- _What the exercise asks_
Each entry should be set down exactly as written, except for any picture it holds.

Stored items
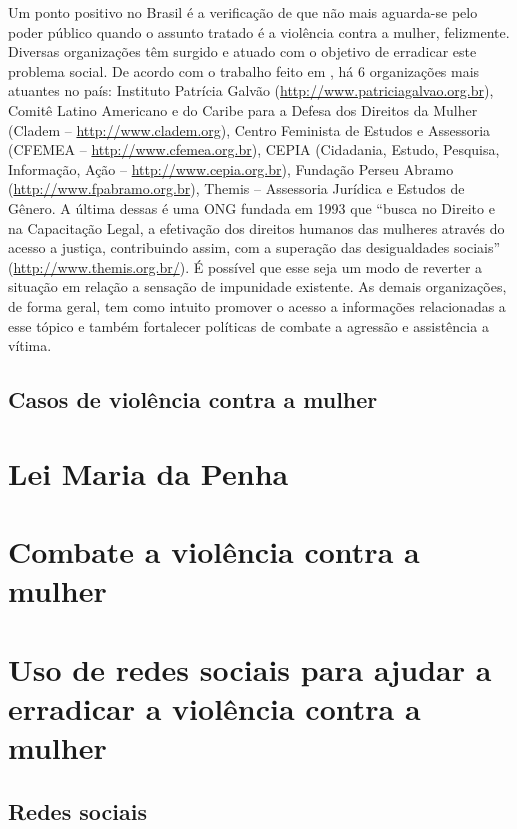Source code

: \documentclass[12pt]{article}
\begin{document}
Um ponto positivo no Brasil é a verificação de que não mais aguarda-se
pelo poder público
quando o assunto tratado é a violência contra a mulher,
felizmente. Diversas organizações têm surgido e atuado com o objetivo
de erradicar este problema social. De acordo com o trabalho feito em
\cite{avon1}, há 6 organizações mais atuantes no país: Instituto Patrícia
Galvão (\url{http://www.patriciagalvao.org.br}), Comitê Latino Americano e do Caribe para a Defesa dos Direitos
da Mulher (Cladem -- \url{http://www.cladem.org}), Centro Feminista de
Estudos e Assessoria (CFEMEA -- \url{http://www.cfemea.org.br}),
CEPIA (Cidadania, Estudo, Pesquisa, Informação, Ação --
\url{http://www.cepia.org.br}), Fundação Perseu
Abramo (\url{http://www.fpabramo.org.br}), Themis -- Assessoria
Jurídica e Estudos de Gênero. A última
dessas é uma ONG fundada em 1993 que ``busca no Direito e na
Capacitação Legal, a
efetivação dos direitos humanos das mulheres através do acesso a
justiça, contribuindo assim, com a superação das desigualdades
sociais'' (\url{http://www.themis.org.br/}). É possível que esse seja
um modo de reverter a situação em relação a sensação de impunidade
existente. As demais organizações, de forma geral, tem como intuito
promover o acesso a informações relacionadas a esse tópico e também
fortalecer políticas de combate a agressão e assistência a vítima.

\subsection{Casos de violência contra a mulher}


\section{Lei Maria da Penha}


\section{Combate a violência contra a mulher}


\section{Uso de redes sociais para ajudar a erradicar a violência
  contra a mulher}

\subsection{Redes sociais}
\end{document}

- _Solution for this exercise_
Source code

: \documentclass[12pt]{article}
\begin{document}
Um ponto positivo no Brasil é a verificação de que não mais aguarda-se
pelo poder público
quando o assunto tratado é a violência contra a mulher,
felizmente. Diversas organizações têm surgido e atuado com o objetivo
de erradicar este problema social. De acordo com o trabalho feito em
\cite{avon1}, há 6 organizações mais atuantes no país: Instituto Patrícia
Galvão (\url{http://www.patriciagalvao.org.br}), Comitê Latino Americano e do Caribe para a Defesa dos Direitos
da Mulher (Cladem -- \url{http://www.cladem.org}), Centro Feminista de
Estudos e Assessoria (CFEMEA -- \url{http://www.cfemea.org.br}),
CEPIA (Cidadania, Estudo, Pesquisa, Informação, Ação --
\url{http://www.cepia.org.br}), Fundação Perseu
Abramo (\url{http://www.fpabramo.org.br}), Themis -- Assessoria
Jurídica e Estudos de Gênero. A última
dessas é uma ONG fundada em 1993 que ``busca no Direito e na
Capacitação Legal, a
efetivação dos direitos humanos das mulheres através do acesso a
justiça, contribuindo assim, com a superação das desigualdades
sociais'' (\url{http://www.themis.org.br/}). É possível que esse seja
um modo de reverter a situação em relação a sensação de impunidade
existente. As demais organizações, de forma geral, tem como intuito
promover o acesso a informações relacionadas a esse tópico e também
fortalecer políticas de combate a agressão e assistência a vítima.

\subsection{Casos de violência contra a mulher}


\section{Lei Maria da Penha}


\section{Combate a violência contra a mulher}


\section{Uso de redes sociais para ajudar a erradicar a violência
  contra a mulher}

\subsection{Redes sociais}
\end{document}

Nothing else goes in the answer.